[Rendered images with source text]
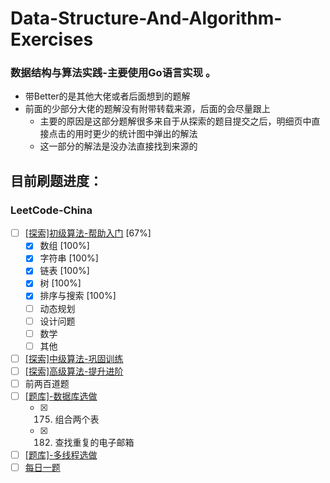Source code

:# Data-Structure-And-Algorithm-Exercises

### 数据结构与算法实践-主要使用Go语言实现 。

* 带Better的是其他大佬或者后面想到的题解
* 前面的少部分大佬的题解没有附带转载来源，后面的会尽量跟上
  * 主要的原因是这部分题解很多来自于从探索的题目提交之后，明细页中直接点击的用时更少的统计图中弹出的解法
  * 这一部分的解法是没办法直接找到来源的

## 目前刷题进度：

###  LeetCode-China

- [ ] [[探索]初级算法-帮助入门](https://leetcode-cn.com/explore/interview/card/top-interview-questions-easy) [67%]
  - [x] 数组 [100%]
  - [x] 字符串 [100%]
  - [x] 链表 [100%]
  - [x] 树 [100%]
  - [x] 排序与搜索 [100%]
  - [ ] 动态规划
  - [ ] 设计问题
  - [ ] 数学
  - [ ] 其他
- [ ] [[探索]中级算法-巩固训练](https://leetcode-cn.com/explore/interview/card/top-interview-questions-medium)
- [ ] [[探索]高级算法-提升进阶](https://leetcode-cn.com/explore/interview/card/top-interview-questions-hard)
- [ ] 前两百道题
- [ ] [[题库]-数据库选做](https://leetcode-cn.com/problemset/database/)
  - [x] 175. 组合两个表
  - [x] 182. 查找重复的电子邮箱
- [ ] [[题库]-多线程选做](https://leetcode-cn.com/problemset/concurrency/)
- [ ] [每日一题](https://leetcode-cn.com/circle/article/9EZfRE/?utm_campaign=daily_question&utm_medium=banner&utm_source=problemset&gio_link_id=noqw6arR)

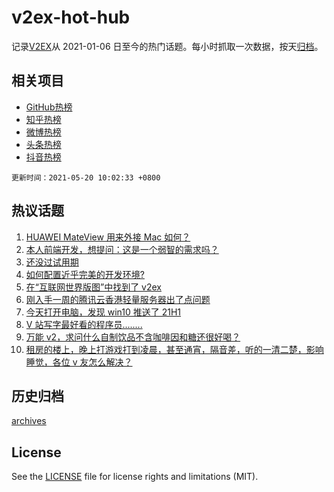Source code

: # v2ex-hot-hub

 记录[V2EX](https://www.v2ex.com/)从 2021-01-06 日至今的热门话题。每小时抓取一次数据，按天[归档](archives)。
 
 ## 相关项目

- [GitHub热榜](https://github.com/snaildev/github-hot-hub)
- [知乎热榜](https://github.com/snaildev/zhihu-hot-hub)
- [微博热榜](https://github.com/snaildev/weibo-hot-hub)
- [头条热榜](https://github.com/snaildev/toutiao-hot-hub)
- [抖音热榜](https://github.com/snaildev/douyin-hot-hub)


 `更新时间：2021-05-20 10:02:33 +0800`

## 热议话题

1. [HUAWEI MateView 用来外接 Mac 如何？](https://www.v2ex.com/t/777946)
1. [本人前端开发，想提问：这是一个弱智的需求吗？](https://www.v2ex.com/t/777955)
1. [还没过试用期](https://www.v2ex.com/t/777910)
1. [如何配置近乎完美的开发环境?](https://www.v2ex.com/t/777966)
1. [在“互联网世界版图”中找到了 v2ex](https://www.v2ex.com/t/777889)
1. [刚入手一周的腾讯云香港轻量服务器出了点问题](https://www.v2ex.com/t/777843)
1. [今天打开电脑，发现 win10 推送了 21H1](https://www.v2ex.com/t/777842)
1. [V 站写字最好看的程序员........](https://www.v2ex.com/t/777897)
1. [万能 v2，求问什么自制饮品不含咖啡因和糖还很好喝？](https://www.v2ex.com/t/777852)
1. [租房的楼上，晚上打游戏打到凌晨，甚至通宵，隔音差，听的一清二楚，影响睡觉，各位 v 友怎么解决？](https://www.v2ex.com/t/777923)

## 历史归档

[archives](archives)

## License

See the [LICENSE](LICENSE) file for license rights and limitations (MIT).

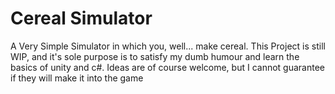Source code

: # Cereal Simulator
 
A Very Simple Simulator in which you, well... make cereal. 
This Project is still WIP, and it's sole purpose is to satisfy my dumb humour and learn the basics of unity and c#.
Ideas are of course welcome, but I cannot guarantee if they will make it into the game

• **What is expected**
Starting from the line that contains "A Very Simple", give again every line to the last line of the data, exactly. Include nothing else.

• **Response box**
A Very Simple Simulator in which you, well... make cereal. 
This Project is still WIP, and it's sole purpose is to satisfy my dumb humour and learn the basics of unity and c#.
Ideas are of course welcome, but I cannot guarantee if they will make it into the game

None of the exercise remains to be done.